**What the task asks:** After repeating the line containing "instance back to", stop; until then, repeat each line of the listing below exactly, starting with the first.
═══ Given data
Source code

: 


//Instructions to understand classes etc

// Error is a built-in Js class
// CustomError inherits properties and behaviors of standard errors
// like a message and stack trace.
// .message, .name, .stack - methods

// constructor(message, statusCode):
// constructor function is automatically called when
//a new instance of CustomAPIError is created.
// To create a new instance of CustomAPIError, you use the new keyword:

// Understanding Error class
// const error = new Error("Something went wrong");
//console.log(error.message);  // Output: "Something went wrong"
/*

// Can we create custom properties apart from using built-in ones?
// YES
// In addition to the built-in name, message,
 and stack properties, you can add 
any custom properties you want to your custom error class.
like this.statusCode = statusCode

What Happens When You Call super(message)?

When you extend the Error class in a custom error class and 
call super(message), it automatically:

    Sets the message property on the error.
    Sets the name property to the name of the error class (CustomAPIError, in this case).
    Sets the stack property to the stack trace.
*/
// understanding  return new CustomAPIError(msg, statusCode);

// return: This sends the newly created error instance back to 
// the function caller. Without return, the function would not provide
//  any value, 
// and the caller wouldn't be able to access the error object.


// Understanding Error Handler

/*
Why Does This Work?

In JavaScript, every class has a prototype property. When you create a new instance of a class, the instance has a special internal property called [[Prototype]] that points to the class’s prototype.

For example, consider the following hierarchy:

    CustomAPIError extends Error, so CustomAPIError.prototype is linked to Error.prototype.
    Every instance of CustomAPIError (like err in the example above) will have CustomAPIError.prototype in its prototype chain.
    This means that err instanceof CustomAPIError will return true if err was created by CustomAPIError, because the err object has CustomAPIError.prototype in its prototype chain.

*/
══════
**Problem solution:**
Source code

: 


//Instructions to understand classes etc

// Error is a built-in Js class
// CustomError inherits properties and behaviors of standard errors
// like a message and stack trace.
// .message, .name, .stack - methods

// constructor(message, statusCode):
// constructor function is automatically called when
//a new instance of CustomAPIError is created.
// To create a new instance of CustomAPIError, you use the new keyword:

// Understanding Error class
// const error = new Error("Something went wrong");
//console.log(error.message);  // Output: "Something went wrong"
/*

// Can we create custom properties apart from using built-in ones?
// YES
// In addition to the built-in name, message,
 and stack properties, you can add 
any custom properties you want to your custom error class.
like this.statusCode = statusCode

What Happens When You Call super(message)?

When you extend the Error class in a custom error class and 
call super(message), it automatically:

    Sets the message property on the error.
    Sets the name property to the name of the error class (CustomAPIError, in this case).
    Sets the stack property to the stack trace.
*/
// understanding  return new CustomAPIError(msg, statusCode);

// return: This sends the newly created error instance back to 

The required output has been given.